Exercise aim => When you copy the material below, keep every line exact and drop the pictures.

Input records =>

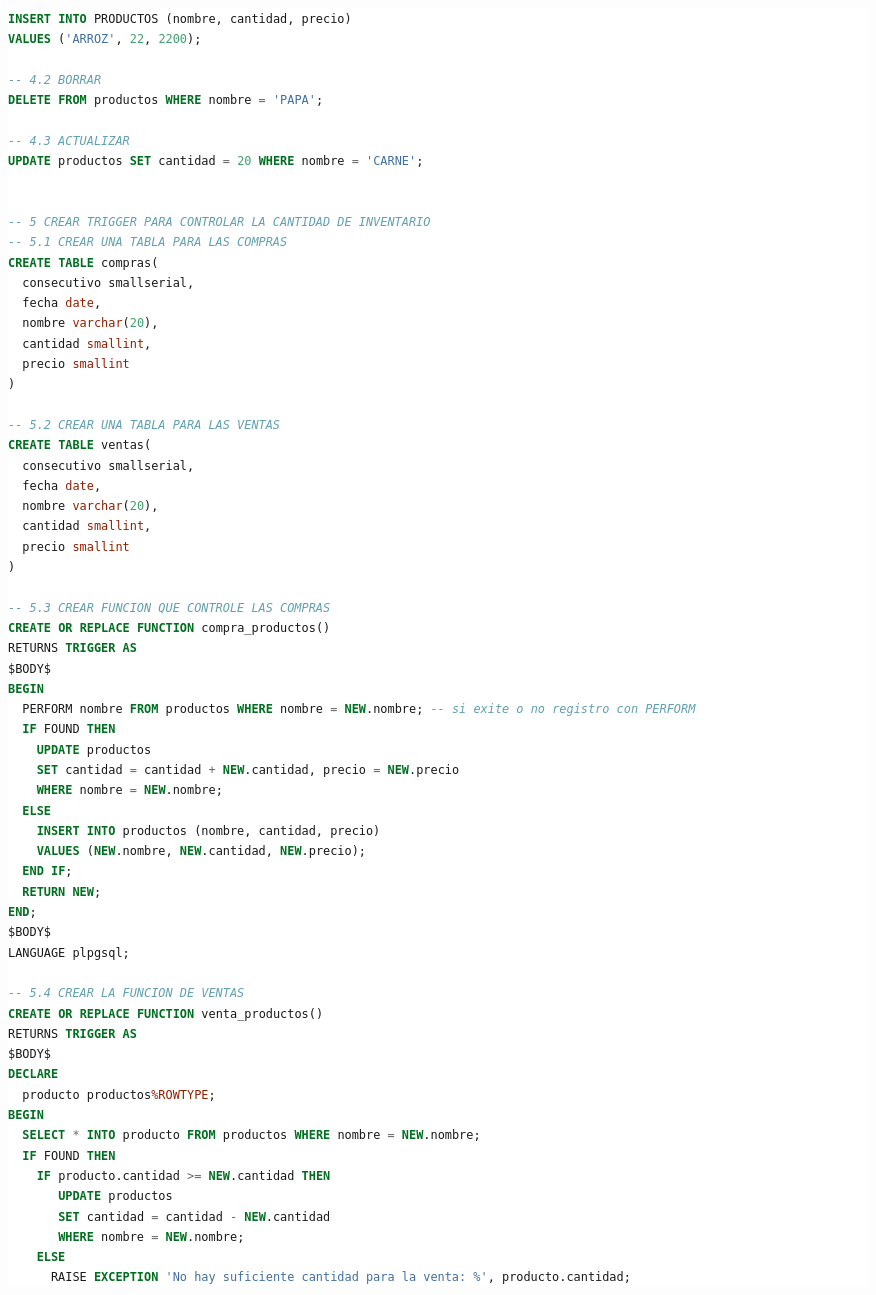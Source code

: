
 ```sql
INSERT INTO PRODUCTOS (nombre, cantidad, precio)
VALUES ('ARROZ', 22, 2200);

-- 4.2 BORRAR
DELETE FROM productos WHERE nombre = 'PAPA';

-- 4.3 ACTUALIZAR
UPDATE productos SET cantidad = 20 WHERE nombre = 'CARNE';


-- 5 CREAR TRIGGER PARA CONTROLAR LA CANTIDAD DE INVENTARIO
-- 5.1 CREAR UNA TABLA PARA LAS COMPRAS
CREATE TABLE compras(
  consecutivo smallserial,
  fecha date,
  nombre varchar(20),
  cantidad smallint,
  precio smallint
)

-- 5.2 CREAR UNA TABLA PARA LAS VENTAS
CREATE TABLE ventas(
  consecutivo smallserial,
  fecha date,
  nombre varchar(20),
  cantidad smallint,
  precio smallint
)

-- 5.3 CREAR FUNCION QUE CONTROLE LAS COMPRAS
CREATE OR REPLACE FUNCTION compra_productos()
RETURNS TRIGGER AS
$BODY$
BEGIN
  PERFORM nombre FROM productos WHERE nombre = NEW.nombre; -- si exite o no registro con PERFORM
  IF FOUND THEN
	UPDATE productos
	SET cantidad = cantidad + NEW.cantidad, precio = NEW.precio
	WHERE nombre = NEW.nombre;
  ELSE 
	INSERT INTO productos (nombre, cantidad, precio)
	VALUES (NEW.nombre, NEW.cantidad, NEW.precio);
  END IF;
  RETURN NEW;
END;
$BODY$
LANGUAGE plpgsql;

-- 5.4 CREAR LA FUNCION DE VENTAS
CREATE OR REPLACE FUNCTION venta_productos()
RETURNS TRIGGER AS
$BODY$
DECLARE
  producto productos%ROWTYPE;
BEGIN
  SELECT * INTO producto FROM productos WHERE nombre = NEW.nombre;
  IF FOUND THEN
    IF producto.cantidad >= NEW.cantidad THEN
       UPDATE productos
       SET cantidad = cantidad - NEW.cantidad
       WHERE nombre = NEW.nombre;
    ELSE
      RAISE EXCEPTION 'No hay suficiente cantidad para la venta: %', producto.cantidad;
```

Solution below =>
Source code

:
 ```sql
INSERT INTO PRODUCTOS (nombre, cantidad, precio)
VALUES ('ARROZ', 22, 2200);

-- 4.2 BORRAR
DELETE FROM productos WHERE nombre = 'PAPA';

-- 4.3 ACTUALIZAR
UPDATE productos SET cantidad = 20 WHERE nombre = 'CARNE';


-- 5 CREAR TRIGGER PARA CONTROLAR LA CANTIDAD DE INVENTARIO
-- 5.1 CREAR UNA TABLA PARA LAS COMPRAS
CREATE TABLE compras(
  consecutivo smallserial,
  fecha date,
  nombre varchar(20),
  cantidad smallint,
  precio smallint
)

-- 5.2 CREAR UNA TABLA PARA LAS VENTAS
CREATE TABLE ventas(
  consecutivo smallserial,
  fecha date,
  nombre varchar(20),
  cantidad smallint,
  precio smallint
)

-- 5.3 CREAR FUNCION QUE CONTROLE LAS COMPRAS
CREATE OR REPLACE FUNCTION compra_productos()
RETURNS TRIGGER AS
$BODY$
BEGIN
  PERFORM nombre FROM productos WHERE nombre = NEW.nombre; -- si exite o no registro con PERFORM
  IF FOUND THEN
	UPDATE productos
	SET cantidad = cantidad + NEW.cantidad, precio = NEW.precio
	WHERE nombre = NEW.nombre;
  ELSE 
	INSERT INTO productos (nombre, cantidad, precio)
	VALUES (NEW.nombre, NEW.cantidad, NEW.precio);
  END IF;
  RETURN NEW;
END;
$BODY$
LANGUAGE plpgsql;

-- 5.4 CREAR LA FUNCION DE VENTAS
CREATE OR REPLACE FUNCTION venta_productos()
RETURNS TRIGGER AS
$BODY$
DECLARE
  producto productos%ROWTYPE;
BEGIN
  SELECT * INTO producto FROM productos WHERE nombre = NEW.nombre;
  IF FOUND THEN
    IF producto.cantidad >= NEW.cantidad THEN
       UPDATE productos
       SET cantidad = cantidad - NEW.cantidad
       WHERE nombre = NEW.nombre;
    ELSE
      RAISE EXCEPTION 'No hay suficiente cantidad para la venta: %', producto.cantidad;
```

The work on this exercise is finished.